#### [Exercise requirements]
Lines with the word "season" are the answer; copy each of them from the data below.

- - - - -

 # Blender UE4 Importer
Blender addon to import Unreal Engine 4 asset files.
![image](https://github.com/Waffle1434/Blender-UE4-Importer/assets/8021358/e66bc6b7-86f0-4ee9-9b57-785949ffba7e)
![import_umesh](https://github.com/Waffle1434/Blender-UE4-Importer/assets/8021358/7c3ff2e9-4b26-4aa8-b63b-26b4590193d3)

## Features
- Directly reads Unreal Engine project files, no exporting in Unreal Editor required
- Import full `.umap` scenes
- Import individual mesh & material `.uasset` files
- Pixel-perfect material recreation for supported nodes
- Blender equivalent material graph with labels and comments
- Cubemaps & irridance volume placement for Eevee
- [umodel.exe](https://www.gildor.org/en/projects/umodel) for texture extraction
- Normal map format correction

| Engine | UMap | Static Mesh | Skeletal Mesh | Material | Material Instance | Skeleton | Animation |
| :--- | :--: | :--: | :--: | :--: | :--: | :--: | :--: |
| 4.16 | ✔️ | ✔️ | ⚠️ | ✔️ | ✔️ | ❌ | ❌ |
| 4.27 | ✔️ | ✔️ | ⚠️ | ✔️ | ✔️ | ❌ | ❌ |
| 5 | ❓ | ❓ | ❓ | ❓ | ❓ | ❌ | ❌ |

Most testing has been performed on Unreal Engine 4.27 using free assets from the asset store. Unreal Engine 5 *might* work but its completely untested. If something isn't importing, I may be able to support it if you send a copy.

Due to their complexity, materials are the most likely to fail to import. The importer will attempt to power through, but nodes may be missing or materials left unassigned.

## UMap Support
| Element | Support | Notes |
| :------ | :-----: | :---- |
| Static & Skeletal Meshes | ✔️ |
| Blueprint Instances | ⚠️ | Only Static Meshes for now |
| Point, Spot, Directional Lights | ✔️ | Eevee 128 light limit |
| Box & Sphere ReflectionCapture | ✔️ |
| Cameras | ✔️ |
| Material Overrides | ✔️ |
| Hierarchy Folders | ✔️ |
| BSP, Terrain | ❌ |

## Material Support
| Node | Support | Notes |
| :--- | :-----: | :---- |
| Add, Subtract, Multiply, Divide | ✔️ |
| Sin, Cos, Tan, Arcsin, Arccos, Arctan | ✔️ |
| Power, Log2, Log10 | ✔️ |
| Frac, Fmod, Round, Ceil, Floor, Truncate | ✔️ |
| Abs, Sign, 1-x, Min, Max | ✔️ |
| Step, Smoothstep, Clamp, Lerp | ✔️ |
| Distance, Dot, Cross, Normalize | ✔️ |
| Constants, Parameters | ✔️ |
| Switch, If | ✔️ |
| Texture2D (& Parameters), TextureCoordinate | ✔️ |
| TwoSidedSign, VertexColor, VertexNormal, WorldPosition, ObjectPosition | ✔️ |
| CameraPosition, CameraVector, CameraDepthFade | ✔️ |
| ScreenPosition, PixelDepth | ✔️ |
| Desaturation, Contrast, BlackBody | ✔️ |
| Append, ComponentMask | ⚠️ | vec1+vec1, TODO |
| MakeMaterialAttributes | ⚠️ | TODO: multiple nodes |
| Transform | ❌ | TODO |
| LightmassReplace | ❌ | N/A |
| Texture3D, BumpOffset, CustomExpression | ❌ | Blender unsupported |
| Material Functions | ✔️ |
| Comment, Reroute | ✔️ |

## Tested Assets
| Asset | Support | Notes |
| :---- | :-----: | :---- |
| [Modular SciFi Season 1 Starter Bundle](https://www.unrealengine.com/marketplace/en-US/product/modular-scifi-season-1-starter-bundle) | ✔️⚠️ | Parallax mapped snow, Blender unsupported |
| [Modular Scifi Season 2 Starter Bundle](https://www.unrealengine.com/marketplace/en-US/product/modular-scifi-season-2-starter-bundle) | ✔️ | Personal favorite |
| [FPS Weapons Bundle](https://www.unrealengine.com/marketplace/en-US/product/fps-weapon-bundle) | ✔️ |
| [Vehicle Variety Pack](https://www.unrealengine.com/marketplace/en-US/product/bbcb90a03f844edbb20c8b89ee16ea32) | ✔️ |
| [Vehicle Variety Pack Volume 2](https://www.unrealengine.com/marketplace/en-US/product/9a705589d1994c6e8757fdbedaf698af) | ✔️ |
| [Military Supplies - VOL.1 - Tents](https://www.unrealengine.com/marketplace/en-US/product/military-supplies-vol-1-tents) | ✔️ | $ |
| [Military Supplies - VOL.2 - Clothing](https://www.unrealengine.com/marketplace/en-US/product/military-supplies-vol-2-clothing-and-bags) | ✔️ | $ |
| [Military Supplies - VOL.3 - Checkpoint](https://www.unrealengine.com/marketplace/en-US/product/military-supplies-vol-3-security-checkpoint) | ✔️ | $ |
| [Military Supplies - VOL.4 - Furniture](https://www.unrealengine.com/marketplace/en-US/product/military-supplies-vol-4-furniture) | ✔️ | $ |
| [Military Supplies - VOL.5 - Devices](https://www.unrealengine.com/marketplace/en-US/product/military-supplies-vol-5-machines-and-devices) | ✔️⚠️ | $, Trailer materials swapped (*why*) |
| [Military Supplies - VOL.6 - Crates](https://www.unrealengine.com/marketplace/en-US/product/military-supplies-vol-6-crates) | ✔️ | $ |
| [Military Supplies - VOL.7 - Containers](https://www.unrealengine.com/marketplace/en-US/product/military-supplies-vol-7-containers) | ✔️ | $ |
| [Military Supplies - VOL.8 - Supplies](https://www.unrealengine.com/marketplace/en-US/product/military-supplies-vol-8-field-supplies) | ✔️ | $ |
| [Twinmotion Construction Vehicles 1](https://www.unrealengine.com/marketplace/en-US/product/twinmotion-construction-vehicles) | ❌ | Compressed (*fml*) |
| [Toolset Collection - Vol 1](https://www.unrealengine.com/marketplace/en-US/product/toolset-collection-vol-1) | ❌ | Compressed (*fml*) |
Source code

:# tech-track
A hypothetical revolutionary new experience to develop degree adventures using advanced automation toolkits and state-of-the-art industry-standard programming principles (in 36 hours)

- - - - -

#### [Answer area]
| [Modular SciFi Season 1 Starter Bundle](https://www.unrealengine.com/marketplace/en-US/product/modular-scifi-season-1-starter-bundle) | ✔️⚠️ | Parallax mapped snow, Blender unsupported |
| [Modular Scifi Season 2 Starter Bundle](https://www.unrealengine.com/marketplace/en-US/product/modular-scifi-season-2-starter-bundle) | ✔️ | Personal favorite |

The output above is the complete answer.